▶ [WHAT THE TASK REQUIRES]
Your job is to write out each record exactly, leaving none out.

[[ EXERCISE MATERIAL, beginning ]]

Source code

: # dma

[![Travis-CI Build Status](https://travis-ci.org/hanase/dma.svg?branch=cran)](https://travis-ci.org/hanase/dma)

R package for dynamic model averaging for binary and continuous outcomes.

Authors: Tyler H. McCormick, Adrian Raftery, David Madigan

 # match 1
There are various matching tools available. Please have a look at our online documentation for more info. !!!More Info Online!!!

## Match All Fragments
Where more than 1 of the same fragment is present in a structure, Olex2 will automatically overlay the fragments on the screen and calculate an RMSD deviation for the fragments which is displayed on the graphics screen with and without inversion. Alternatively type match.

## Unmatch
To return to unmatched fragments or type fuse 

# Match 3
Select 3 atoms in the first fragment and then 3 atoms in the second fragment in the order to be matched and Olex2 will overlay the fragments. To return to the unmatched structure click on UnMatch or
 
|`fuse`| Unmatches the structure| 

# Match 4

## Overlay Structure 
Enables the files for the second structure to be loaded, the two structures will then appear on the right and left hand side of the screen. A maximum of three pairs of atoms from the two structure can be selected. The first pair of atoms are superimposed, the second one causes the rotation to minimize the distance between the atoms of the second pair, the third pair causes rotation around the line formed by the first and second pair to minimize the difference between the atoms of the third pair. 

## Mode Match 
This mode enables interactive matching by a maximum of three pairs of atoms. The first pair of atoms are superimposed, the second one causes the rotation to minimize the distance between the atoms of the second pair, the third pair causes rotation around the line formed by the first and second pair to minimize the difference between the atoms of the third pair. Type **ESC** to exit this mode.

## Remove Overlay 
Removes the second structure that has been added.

[[ EXERCISE MATERIAL, end ]]

▶ [ANSWER TO THIS EXERCISE]
Source code

: # dma

[![Travis-CI Build Status](https://travis-ci.org/hanase/dma.svg?branch=cran)](https://travis-ci.org/hanase/dma)

R package for dynamic model averaging for binary and continuous outcomes.

Authors: Tyler H. McCormick, Adrian Raftery, David Madigan

 # match 1
There are various matching tools available. Please have a look at our online documentation for more info. !!!More Info Online!!!

## Match All Fragments
Where more than 1 of the same fragment is present in a structure, Olex2 will automatically overlay the fragments on the screen and calculate an RMSD deviation for the fragments which is displayed on the graphics screen with and without inversion. Alternatively type match.

## Unmatch
To return to unmatched fragments or type fuse 

# Match 3
Select 3 atoms in the first fragment and then 3 atoms in the second fragment in the order to be matched and Olex2 will overlay the fragments. To return to the unmatched structure click on UnMatch or
 
|`fuse`| Unmatches the structure| 

# Match 4

## Overlay Structure 
Enables the files for the second structure to be loaded, the two structures will then appear on the right and left hand side of the screen. A maximum of three pairs of atoms from the two structure can be selected. The first pair of atoms are superimposed, the second one causes the rotation to minimize the distance between the atoms of the second pair, the third pair causes rotation around the line formed by the first and second pair to minimize the difference between the atoms of the third pair. 

## Mode Match 
This mode enables interactive matching by a maximum of three pairs of atoms. The first pair of atoms are superimposed, the second one causes the rotation to minimize the distance between the atoms of the second pair, the third pair causes rotation around the line formed by the first and second pair to minimize the difference between the atoms of the third pair. Type **ESC** to exit this mode.

## Remove Overlay 
Removes the second structure that has been added.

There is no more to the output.